Japanese coastguard has rescued one person from a cargo ship thought to have sunk during a typhoon with more than 40 crew and 6,000 cattle on board.

According to the Japanese coastguard, the man rescued is one of the Filipino crew, who said the ship’s engine failed before it capsized after being hit by a wave.

Eduardo Sareno, the vessel’s 45-year-old chief officer, said the crew had been instructed to put on lifejackets and that he jumped into the water.




He said he did not see any other crew members before he was rescued.

The Gulf Livestock 1 left New Zealand on 14 August headed for China, with the journey expected to take 17 days, New Zealand’s foreign ministry said.

On Wednesday night, the ship sent a distress call from waters to the west of Amami Oshima island in south-western Japan after being caught up in Typhoon Maysak.



The search for the rest of the crew and ship continues but has so far failed to find any more survivors.

The crew of the freighter includes 39 seamen from the Philippines, two from New Zealand and two from Australia.

The Gulf Livestock 1 is a 139m (450ft), Panamanian-flagged cargo vessel built in 2002.

Strong winds and torrential rains from the typhoon battering the region are hampering the search effort.

Typhoon Maysak made landfall early on Thursday in the South Korean port city of Busan, packing winds of 140kmh.

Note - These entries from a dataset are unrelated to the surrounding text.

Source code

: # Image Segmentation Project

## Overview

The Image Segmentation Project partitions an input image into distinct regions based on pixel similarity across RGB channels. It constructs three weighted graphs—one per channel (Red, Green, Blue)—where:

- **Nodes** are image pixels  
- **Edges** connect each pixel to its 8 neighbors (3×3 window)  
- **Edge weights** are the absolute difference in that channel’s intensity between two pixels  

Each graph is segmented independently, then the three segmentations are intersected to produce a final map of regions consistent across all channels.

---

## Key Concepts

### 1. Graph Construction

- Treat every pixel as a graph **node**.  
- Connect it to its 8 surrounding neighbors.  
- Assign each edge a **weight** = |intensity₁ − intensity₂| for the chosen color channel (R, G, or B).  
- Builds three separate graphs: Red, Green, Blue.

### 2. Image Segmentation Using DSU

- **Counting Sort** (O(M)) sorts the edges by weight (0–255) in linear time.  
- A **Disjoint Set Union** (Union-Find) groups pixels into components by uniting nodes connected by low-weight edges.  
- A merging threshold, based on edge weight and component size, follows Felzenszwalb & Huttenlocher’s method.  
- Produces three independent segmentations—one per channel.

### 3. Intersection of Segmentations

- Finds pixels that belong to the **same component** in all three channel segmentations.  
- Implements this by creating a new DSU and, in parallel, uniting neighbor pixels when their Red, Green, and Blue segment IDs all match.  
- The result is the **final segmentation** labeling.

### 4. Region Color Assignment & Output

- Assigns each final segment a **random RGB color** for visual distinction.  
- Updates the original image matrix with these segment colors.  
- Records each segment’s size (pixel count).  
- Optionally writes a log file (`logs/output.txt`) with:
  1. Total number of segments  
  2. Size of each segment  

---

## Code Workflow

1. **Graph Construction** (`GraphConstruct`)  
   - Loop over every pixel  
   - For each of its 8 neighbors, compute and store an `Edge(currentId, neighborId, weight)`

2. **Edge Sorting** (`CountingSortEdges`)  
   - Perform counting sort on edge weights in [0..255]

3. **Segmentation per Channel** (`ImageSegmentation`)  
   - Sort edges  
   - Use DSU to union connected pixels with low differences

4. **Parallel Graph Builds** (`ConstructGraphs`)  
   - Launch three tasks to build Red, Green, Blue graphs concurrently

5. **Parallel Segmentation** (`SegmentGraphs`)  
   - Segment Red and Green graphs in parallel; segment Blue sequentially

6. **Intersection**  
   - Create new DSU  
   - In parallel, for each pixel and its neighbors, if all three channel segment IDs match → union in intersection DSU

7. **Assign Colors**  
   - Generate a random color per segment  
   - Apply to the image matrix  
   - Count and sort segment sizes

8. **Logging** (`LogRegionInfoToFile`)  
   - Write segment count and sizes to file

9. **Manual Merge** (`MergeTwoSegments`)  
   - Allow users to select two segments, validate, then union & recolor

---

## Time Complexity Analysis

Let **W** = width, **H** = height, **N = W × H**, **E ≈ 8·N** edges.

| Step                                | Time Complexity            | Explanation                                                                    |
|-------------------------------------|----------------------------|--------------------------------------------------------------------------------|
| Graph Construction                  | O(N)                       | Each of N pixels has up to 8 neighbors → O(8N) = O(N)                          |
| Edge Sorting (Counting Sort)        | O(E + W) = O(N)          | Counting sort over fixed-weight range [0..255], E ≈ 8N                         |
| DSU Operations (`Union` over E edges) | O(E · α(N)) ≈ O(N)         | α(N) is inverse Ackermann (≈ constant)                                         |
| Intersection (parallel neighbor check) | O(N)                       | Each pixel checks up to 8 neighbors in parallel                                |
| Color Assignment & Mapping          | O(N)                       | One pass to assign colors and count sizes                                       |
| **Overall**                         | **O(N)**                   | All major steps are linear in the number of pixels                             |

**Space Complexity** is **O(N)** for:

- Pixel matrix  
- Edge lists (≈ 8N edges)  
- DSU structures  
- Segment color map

At least two people are reported to have been killed in the city. One was a woman whose apartment window was shattered by the force of the wind. Another man in Busan was believed to have fallen to his death from the roof of his house.

More than 2,200 people have been evacuated to shelters and about 120,000 homes were left without power in the affected region. Wind and rain have flooded Busan’s streets.

Flights have been cancelled and ferries suspended. Maysak is one of the strongest storms to hit the region in years. It is moving north and made a second landfall at Kimchaek in North Korea, before weakening as it tracked into north-east China.